Decisions and Context

The nature and severity of the intelligence failures leading to the Iraq war have been discussed extensively and will continue to be discussed well into the future. But, in all that discussion, there is a point of view which seems to me fundamental to the issue and which I have yet to hear.

One such discussion occurred on the New Hampshire Public Radio program The Exchange on the day that the first investigating committee report on those failures was to be released. I sent this letter to the producer in hopes that in subsequent discussions that point of view might be considered. I have still not heard it either on The Exchange or anywhere else.

9 July 2004

I listened to this morning’s show in the car, so I couldn’t call in, and I kept waiting in vain for one particular point to be raised. If, in the future, you do a follow-up show on this subject — perhaps after hearing what is in the report to be released this morning, or perhaps after the next report on the political use of the intelligence is released later in the year — please keep this in mind and bring it up in the discussion.

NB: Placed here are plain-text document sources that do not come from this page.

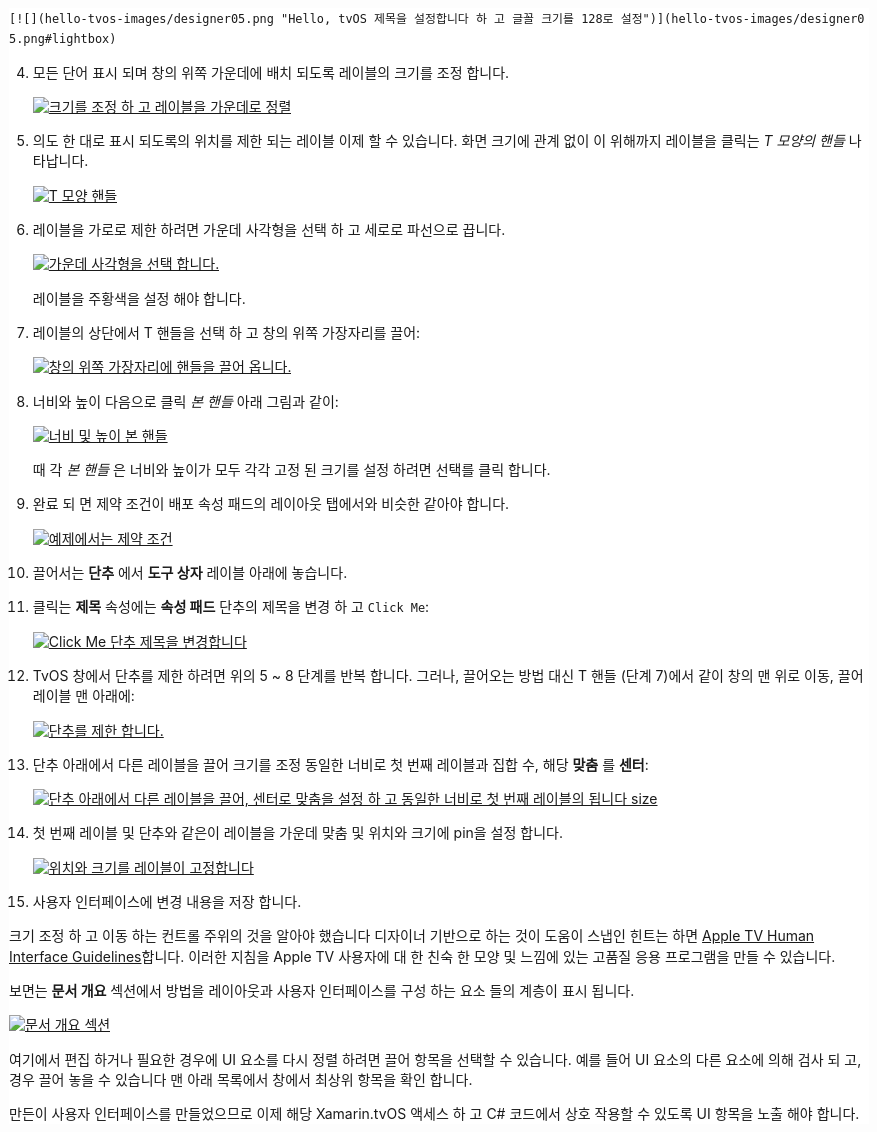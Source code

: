     [![](hello-tvos-images/designer05.png "Hello, tvOS 제목을 설정합니다 하 고 글꼴 크기를 128로 설정")](hello-tvos-images/designer05.png#lightbox)
4. 모든 단어 표시 되며 창의 위쪽 가운데에 배치 되도록 레이블의 크기를 조정 합니다.

    [![](hello-tvos-images/designer06.png "크기를 조정 하 고 레이블을 가운데로 정렬")](hello-tvos-images/designer06.png#lightbox)
5. 의도 한 대로 표시 되도록의 위치를 제한 되는 레이블 이제 할 수 있습니다. 화면 크기에 관계 없이 이 위해까지 레이블을 클릭는 *T 모양의 핸들* 나타납니다.

    [![](hello-tvos-images/designer07.png "T 모양 핸들")](hello-tvos-images/designer07.png#lightbox)
6. 레이블을 가로로 제한 하려면 가운데 사각형을 선택 하 고 세로로 파선으로 끕니다.

    [![](hello-tvos-images/designer08.png "가운데 사각형을 선택 합니다.")](hello-tvos-images/designer08zoom.png#lightbox)

     레이블을 주황색을 설정 해야 합니다.
7. 레이블의 상단에서 T 핸들을 선택 하 고 창의 위쪽 가장자리를 끌어:

    [![](hello-tvos-images/designer09.png "창의 위쪽 가장자리에 핸들을 끌어 옵니다.")](hello-tvos-images/designer09.png#lightbox)
8. 너비와 높이 다음으로 클릭 *본 핸들* 아래 그림과 같이:

    [![](hello-tvos-images/designer10.png "너비 및 높이 본 핸들")](hello-tvos-images/designer10.png#lightbox)

     때 각 *본 핸들* 은 너비와 높이가 모두 각각 고정 된 크기를 설정 하려면 선택를 클릭 합니다.
9. 완료 되 면 제약 조건이 배포 속성 패드의 레이아웃 탭에서와 비슷한 같아야 합니다.

    [![](hello-tvos-images/designer11.png "예제에서는 제약 조건")](hello-tvos-images/designer11.png#lightbox)
8. 끌어서는 **단추** 에서 **도구 상자** 레이블 아래에 놓습니다.
9. 클릭는 **제목** 속성에는 **속성 패드** 단추의 제목을 변경 하 고 `Click Me`:

    [![](hello-tvos-images/designer12.png "Click Me 단추 제목을 변경합니다")](hello-tvos-images/designer12.png#lightbox)
10. TvOS 창에서 단추를 제한 하려면 위의 5 ~ 8 단계를 반복 합니다. 그러나, 끌어오는 방법 대신 T 핸들 (단계 7)에서 같이 창의 맨 위로 이동, 끌어 레이블 맨 아래에:

    [![](hello-tvos-images/designer14.png "단추를 제한 합니다.")](hello-tvos-images/designer14.png#lightbox)
11. 단추 아래에서 다른 레이블을 끌어 크기를 조정 동일한 너비로 첫 번째 레이블과 집합 수, 해당 **맞춤** 를 **센터**:

    [![](hello-tvos-images/designer15.png "단추 아래에서 다른 레이블을 끌어, 센터로 맞춤을 설정 하 고 동일한 너비로 첫 번째 레이블의 됩니다 size")](hello-tvos-images/designer15.png#lightbox)
12. 첫 번째 레이블 및 단추와 같은이 레이블을 가운데 맞춤 및 위치와 크기에 pin을 설정 합니다.

    [![](hello-tvos-images/designer16.png "위치와 크기를 레이블이 고정합니다")](hello-tvos-images/designer16.png#lightbox)
13. 사용자 인터페이스에 변경 내용을 저장 합니다.

크기 조정 하 고 이동 하는 컨트롤 주위의 것을 알아야 했습니다 디자이너 기반으로 하는 것이 도움이 스냅인 힌트는 하면 [Apple TV Human Interface Guidelines](https://developer.apple.com/tvos/human-interface-guidelines/)합니다. 이러한 지침을 Apple TV 사용자에 대 한 친숙 한 모양 및 느낌에 있는 고품질 응용 프로그램을 만들 수 있습니다.

보면는 **문서 개요** 섹션에서 방법을 레이아웃과 사용자 인터페이스를 구성 하는 요소 들의 계층이 표시 됩니다.

[![](hello-tvos-images/designer17.png "문서 개요 섹션")](hello-tvos-images/designer17.png#lightbox)

여기에서 편집 하거나 필요한 경우에 UI 요소를 다시 정렬 하려면 끌어 항목을 선택할 수 있습니다. 예를 들어 UI 요소의 다른 요소에 의해 검사 되 고, 경우 끌어 놓을 수 있습니다 맨 아래 목록에서 창에서 최상위 항목을 확인 합니다.

만든이 사용자 인터페이스를 만들었으므로 이제 해당 Xamarin.tvOS 액세스 하 고 C# 코드에서 상호 작용할 수 있도록 UI 항목을 노출 해야 합니다.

In all the criticism I have heard about the analysis and use of the Iraq intelligence, and especially about the political decisions based on that intelligence, the one thing that never seems to be mentioned is the context in which that analysis and decision-making was taking place. We talk about it as if the analysis and decision-making process were a matter only of political consequence, or as if the option to do nothing implied zero cost so the only question to answer was whether doing something — that is whether going to war — would make things better or worse. But that is not the environment in which events unfolded.

The question we should ask is:

“What was the potential consequence of being wrong?”

One might argue — and I would bet the Bush administration would make this argument if anyone in it was articulate and incisive enough to realize that the argument needed to be made — that the question was a primary consideration in how we interpreted the weak and unreliable intelligence we had.

So far, the media and administration critics have focused on the down-side of the choice we eventually made: if we wrongly assessed that Iraq had bad intentions and dangerous capabilities, then we would pursue a war that could have been avoided; some number (at this point over one thousand) American soldiers would die needlessly; several thousand Iraqi citizens would die needlessly (or perhaps not; Saddam Hussein was quite efficient at slaughtering his own citizens even without our invasion); the intensity of terrorism, at least in the short-term, would be increased and refocused on our military forces in the Middle-East; we would generate ill-will among our allies and enmity among neutrals and enemies, thus making future diplomacy more difficult.

But what if we had been wrong in the opposite sense? What if Saddam Hussein’s Iraq had been within reach of deploying weapons of mass destruction and had made an arrangement of convenience to cooperate with Al Quaeda in pursuit of a common goal of diminishing the power of the West? What if we had decided to ignore that possibility because the intelligence was not strong enough unequivocally to support that conclusion? What would have been the down-side of making that mistake? A chemical attack on New York City that killed hundreds of thousands and disrupted our economy for years? A suitcase nuclear bomb detonated in Washington D.C. that killed millions and toppled the government?

That is an extreme scenario but given the doubts about our intelligence, it was unlikely, not impossible. And, as a downside, it trumps by orders of magnitude the difficulties we now face in the aftermath of the Iraq war.

It is comfortable and academic to argue about whether the analysts at the CIA and the Pentagon and the State Department — and the journalists and politicians looking over their shoulders in hindsight — were comfortable or uncomfortable with the conclusions drawn from the intelligence estimates by the President and his advisors. But, in the end, those analysts and reporters and politicians were not responsible — politically or morally — for making decisions about which risks were acceptable and which weren’t.

George Bush did have that responsibility and his decisions were made in that context. I, for one, cannot fault him for choosing to err on the side of minimizing the maximum potential damage. You may disagree with that judgment and, in hindsight, it may not have given us the best possible outcome.  But you cannot argue that it was either reckless or nefarious.